Réagissant à ce qu’ils qualifient de laxisme de la part du gouvernement dans le dossier des algues bleues et conformément à l’engagement pris, la semaine dernière, par Pauline Marois, le député de Verchères et porte-parole du Parti Québécois en matière d’environnement, Stéphane Bergeron; le député de Lac-Saint-Jean, Alexandre Cloutier ainsi que le député de Roberval, Denis Trottier, ont livré ces premières mesures. « Les lacs et cours d’eau du Québec constituent une ressource précieuse pour l’ensemble des Québécoises et Québécois. Ils doivent donc être protégés efficacement. Le Québec est actuellement confronté à un sérieux problème de cyanobactéries. Pourtant, le gouvernement ne fait rien ! Certaines mesures peuvent être prises dès maintenant pour peu que le gouvernement manifeste une volonté réelle de résoudre le problème. Combien de temps la situation devra t elle se détériorer avant que le gouvernement se décide enfin à agir et à mettre de l’avant des solutions, dont certaines sont pourtant à portée de main ? », questionne Stéphane Bergeron.
PropositionsSelon les représentants du Parti Québécois, bien que la problématique de la prolifération des algues bleues découle d’une combinaison de facteurs, certaines mesures peuvent d’ores et déjà être prises en compte pour limiter les dégâts et surtout pour les prévenir.

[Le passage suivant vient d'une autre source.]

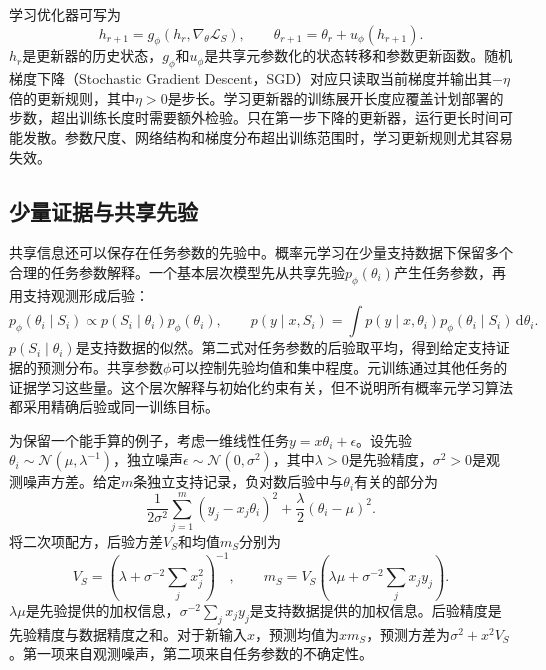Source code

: 学习优化器可写为
\begin{equation}
h_{r+1}=g_\phi(h_r,\nabla_\theta\mathcal L_S),\qquad
\theta_{r+1}=\theta_r+u_\phi(h_{r+1}).
\end{equation}
$h_r$是更新器的历史状态，$g_\phi$和$u_\phi$是共享元参数化的状态转移和参数更新函数。随机梯度下降（Stochastic Gradient Descent，SGD）对应只读取当前梯度并输出其$-\eta$倍的更新规则，其中$\eta>0$是步长。学习更新器的训练展开长度应覆盖计划部署的步数，超出训练长度时需要额外检验。只在第一步下降的更新器，运行更长时间可能发散。参数尺度、网络结构和梯度分布超出训练范围时，学习更新规则尤其容易失效。

\subsection{少量证据与共享先验}

共享信息还可以保存在任务参数的先验中。概率元学习在少量支持数据下保留多个合理的任务参数解释\cite{finn2018platipus}。一个基本层次模型先从共享先验$p_\phi(\theta_i)$产生任务参数，再用支持观测形成后验：
\begin{equation}
p_\phi(\theta_i\mid S_i)\propto p(S_i\mid\theta_i)p_\phi(\theta_i),\qquad
p(y\mid x,S_i)=\int p(y\mid x,\theta_i)p_\phi(\theta_i\mid S_i)\,\mathrm d\theta_i.
\end{equation}
$p(S_i\mid\theta_i)$是支持数据的似然。第二式对任务参数的后验取平均，得到给定支持证据的预测分布。共享参数$\phi$可以控制先验均值和集中程度。元训练通过其他任务的证据学习这些量。这个层次解释与初始化约束有关，但不说明所有概率元学习算法都采用精确后验或同一训练目标。

为保留一个能手算的例子，考虑一维线性任务$y=x\theta_i+\epsilon$。设先验$\theta_i\sim\mathcal N(\mu,\lambda^{-1})$，独立噪声$\epsilon\sim\mathcal N(0,\sigma^2)$，其中$\lambda>0$是先验精度，$\sigma^2>0$是观测噪声方差。给定$m$条独立支持记录，负对数后验中与$\theta_i$有关的部分为
\begin{equation}
\frac{1}{2\sigma^2}\sum_{j=1}^m(y_j-x_j\theta_i)^2+\frac\lambda2(\theta_i-\mu)^2.
\end{equation}
将二次项配方，后验方差$V_S$和均值$m_S$分别为
\begin{equation}
 V_S=\left(\lambda+\sigma^{-2}\sum_jx_j^2\right)^{-1},\qquad
 m_S=V_S\left(\lambda\mu+\sigma^{-2}\sum_jx_jy_j\right).
\end{equation}
$\lambda\mu$是先验提供的加权信息，$\sigma^{-2}\sum_jx_jy_j$是支持数据提供的加权信息。后验精度是先验精度与数据精度之和。对于新输入$x$，预测均值为$xm_S$，预测方差为$\sigma^2+x^2V_S$。第一项来自观测噪声，第二项来自任务参数的不确定性。

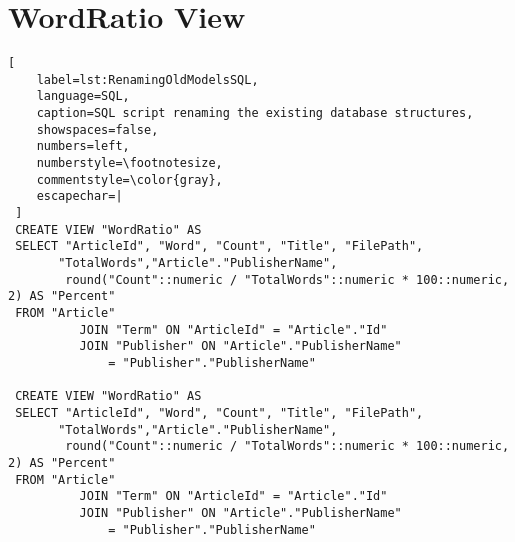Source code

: \chapter{WordRatio View}\label{Appendix_WordRatioOld}
\begin{lstlisting}[
    label=lst:RenamingOldModelsSQL,
    language=SQL,
    caption=SQL script renaming the existing database structures,
    showspaces=false,
    numbers=left,
    numberstyle=\footnotesize,
    commentstyle=\color{gray},
    escapechar=|
 ]
 CREATE VIEW "WordRatio" AS
 SELECT "ArticleId", "Word", "Count", "Title", "FilePath", 
       "TotalWords","Article"."PublisherName",
        round("Count"::numeric / "TotalWords"::numeric * 100::numeric, 2) AS "Percent"
 FROM "Article"
          JOIN "Term" ON "ArticleId" = "Article"."Id"
          JOIN "Publisher" ON "Article"."PublisherName" 
              = "Publisher"."PublisherName"
 
 CREATE VIEW "WordRatio" AS
 SELECT "ArticleId", "Word", "Count", "Title", "FilePath", 
       "TotalWords","Article"."PublisherName",
        round("Count"::numeric / "TotalWords"::numeric * 100::numeric, 2) AS "Percent"
 FROM "Article"
          JOIN "Term" ON "ArticleId" = "Article"."Id"
          JOIN "Publisher" ON "Article"."PublisherName" 
              = "Publisher"."PublisherName"
\end{lstlisting}
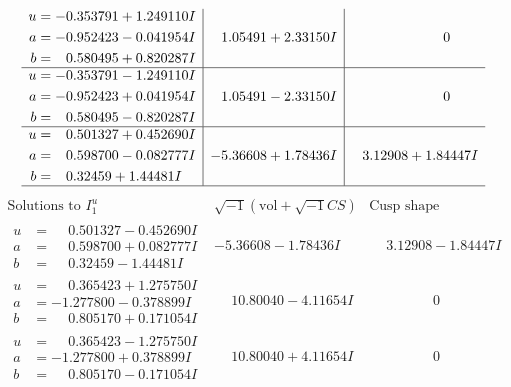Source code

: \documentclass[1p]{elsarticle_modified}
\theoremstyle{definition}
\newcommand{\I}{\sqrt{-1}}
\begin{document}
$$\begin{array}{c|c|c}
\begin{aligned}
u &= -0.353791 + 1.249110 I \\
a &= -0.952423 - 0.041954 I \\
b &= \phantom{-}0.580495 + 0.820287 I\end{aligned}
 & \phantom{-}1.05491 + 2.33150 I & \phantom{-0.000000 } 0 \\ \hline\begin{aligned}
u &= -0.353791 - 1.249110 I \\
a &= -0.952423 + 0.041954 I \\
b &= \phantom{-}0.580495 - 0.820287 I\end{aligned}
 & \phantom{-}1.05491 - 2.33150 I & \phantom{-0.000000 } 0 \\ \hline\begin{aligned}
u &= \phantom{-}0.501327 + 0.452690 I \\
a &= \phantom{-}0.598700 - 0.082777 I \\
b &= \phantom{-}0.32459 + 1.44481 I\end{aligned}
 & -5.36608 + 1.78436 I & \phantom{-}3.12908 + 1.84447 I\\
 \hline 
 \end{array}$$\newpage$$\begin{array}{c|c|c}  
\text{Solutions to }I^u_{1}& \I (\text{vol} + \sqrt{-1}CS) & \text{Cusp shape}\\
 \hline 
\begin{aligned}
u &= \phantom{-}0.501327 - 0.452690 I \\
a &= \phantom{-}0.598700 + 0.082777 I \\
b &= \phantom{-}0.32459 - 1.44481 I\end{aligned}
 & -5.36608 - 1.78436 I & \phantom{-}3.12908 - 1.84447 I \\ \hline\begin{aligned}
u &= \phantom{-}0.365423 + 1.275750 I \\
a &= -1.277800 - 0.378899 I \\
b &= \phantom{-}0.805170 + 0.171054 I\end{aligned}
 & \phantom{-}10.80040 - 4.11654 I & \phantom{-0.000000 } 0 \\ \hline\begin{aligned}
u &= \phantom{-}0.365423 - 1.275750 I \\
a &= -1.277800 + 0.378899 I \\
b &= \phantom{-}0.805170 - 0.171054 I\end{aligned}
 & \phantom{-}10.80040 + 4.11654 I & \phantom{-0.000000 } 0 \\ \hline\begin{aligned}

\end{aligned}
\end{array}$$
\end{document}
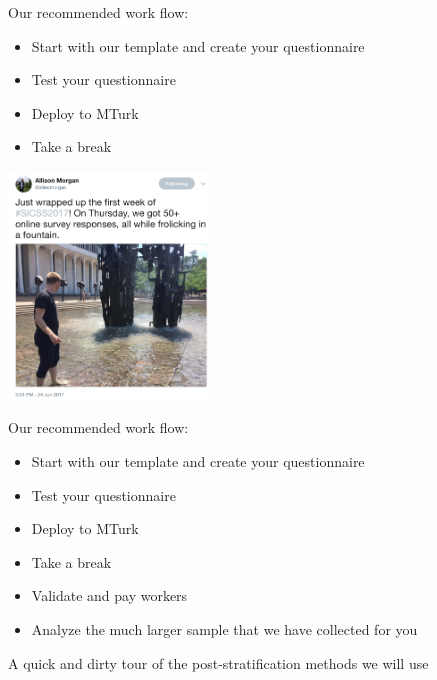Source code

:\documentclass[aspectratio=169]{beamer}
\begin{document}
\begin{frame}

Our recommended work flow:
\begin{itemize}
\item Start with our template and create your questionnaire
\item Test your questionnaire
\item Deploy to MTurk
\item Take a break
\end{itemize}

\end{frame}
\begin{frame}

\begin{center}
\includegraphics[width=0.4\textwidth]{figures/morgan_tweet}
\end{center}

\end{frame}
\begin{frame}

Our recommended work flow:
\begin{itemize}
\item Start with our template and create your questionnaire
\item Test your questionnaire
\item Deploy to MTurk
\item Take a break
\item Validate and pay workers
\pause
\item Analyze the much larger sample that we have collected for you
\end{itemize}

\end{frame}
\begin{frame}

A quick and dirty tour of the post-stratification methods we will use

\end{frame}
\end{document}

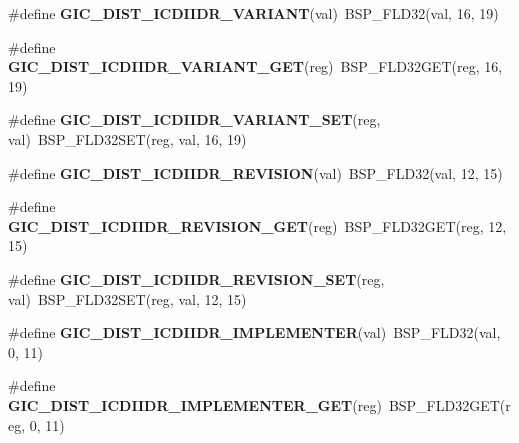 \begin{DoxyCompactItemize}
\#define {\bfseries G\+I\+C\+\_\+\+D\+I\+S\+T\+\_\+\+I\+C\+D\+I\+I\+D\+R\+\_\+\+V\+A\+R\+I\+A\+NT}(val)~B\+S\+P\+\_\+\+F\+L\+D32(val, 16, 19)
\item 
\mbox{\label{arm-gic-regs_8h_a6f40a10c9897e02c5487191017eb65e5}} 
\#define {\bfseries G\+I\+C\+\_\+\+D\+I\+S\+T\+\_\+\+I\+C\+D\+I\+I\+D\+R\+\_\+\+V\+A\+R\+I\+A\+N\+T\+\_\+\+G\+ET}(reg)~B\+S\+P\+\_\+\+F\+L\+D32\+G\+ET(reg, 16, 19)
\item 
\mbox{\label{arm-gic-regs_8h_aa1ec060f1e9ae99d9eb614225aa8b7ec}} 
\#define {\bfseries G\+I\+C\+\_\+\+D\+I\+S\+T\+\_\+\+I\+C\+D\+I\+I\+D\+R\+\_\+\+V\+A\+R\+I\+A\+N\+T\+\_\+\+S\+ET}(reg,  val)~B\+S\+P\+\_\+\+F\+L\+D32\+S\+ET(reg, val, 16, 19)
\item 
\mbox{\label{arm-gic-regs_8h_a9a98501fe66e162da5c405220a1319c2}} 
\#define {\bfseries G\+I\+C\+\_\+\+D\+I\+S\+T\+\_\+\+I\+C\+D\+I\+I\+D\+R\+\_\+\+R\+E\+V\+I\+S\+I\+ON}(val)~B\+S\+P\+\_\+\+F\+L\+D32(val, 12, 15)
\item 
\mbox{\label{arm-gic-regs_8h_a7d5711cf80f6e5cd186cadf5f8771b71}} 
\#define {\bfseries G\+I\+C\+\_\+\+D\+I\+S\+T\+\_\+\+I\+C\+D\+I\+I\+D\+R\+\_\+\+R\+E\+V\+I\+S\+I\+O\+N\+\_\+\+G\+ET}(reg)~B\+S\+P\+\_\+\+F\+L\+D32\+G\+ET(reg, 12, 15)
\item 
\mbox{\label{arm-gic-regs_8h_a185c4c50c8590c6a7034819f4745f57b}} 
\#define {\bfseries G\+I\+C\+\_\+\+D\+I\+S\+T\+\_\+\+I\+C\+D\+I\+I\+D\+R\+\_\+\+R\+E\+V\+I\+S\+I\+O\+N\+\_\+\+S\+ET}(reg,  val)~B\+S\+P\+\_\+\+F\+L\+D32\+S\+ET(reg, val, 12, 15)
\item 
\mbox{\label{arm-gic-regs_8h_a504f66508b4b17698729c7fe98a310e3}} 
\#define {\bfseries G\+I\+C\+\_\+\+D\+I\+S\+T\+\_\+\+I\+C\+D\+I\+I\+D\+R\+\_\+\+I\+M\+P\+L\+E\+M\+E\+N\+T\+ER}(val)~B\+S\+P\+\_\+\+F\+L\+D32(val, 0, 11)
\item 
\mbox{\label{arm-gic-regs_8h_aabd375d93fa3bba3e8ff5333d3df6283}} 
\#define {\bfseries G\+I\+C\+\_\+\+D\+I\+S\+T\+\_\+\+I\+C\+D\+I\+I\+D\+R\+\_\+\+I\+M\+P\+L\+E\+M\+E\+N\+T\+E\+R\+\_\+\+G\+ET}(reg)~B\+S\+P\+\_\+\+F\+L\+D32\+G\+ET(reg, 0, 11)
\item 
\mbox{\label{arm-gic-regs_8h_a3c009de0d7de20da20a0e08bb9a60b04}} 

\end{DoxyCompactItemize}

Ainsi, le Parti Québécois propose d’éliminer les phosphates dans les détergents à lessive et à vaisselle; de mettre en place un processus de revégétalisation des rives des lacs et cours d’eau et de s’assurer de l’application de la réglementation sur les fosses septiques.
« Pourquoi ne pas agir comme l’ont fait plusieurs pays et États américains? Il existe maintenant des produits sans phosphate qui sont tout aussi efficaces et dont le prix est comparable aux autres produits. Dès l’ouverture de la session parlementaire, le Parti Québécois déposera donc un projet de loi pour interdire au Québec l’utilisation de détergents contenant des phosphates », indique Stéphane Bergeron.
Le Parti Québécois interpelle également la ministre Beauchamp afin qu’elle adopte des mesures visant à assurer la revégétalisation des rives, telle que le prévoit déjà la Politique de protection des rives, du littoral et des plaines inondables existante.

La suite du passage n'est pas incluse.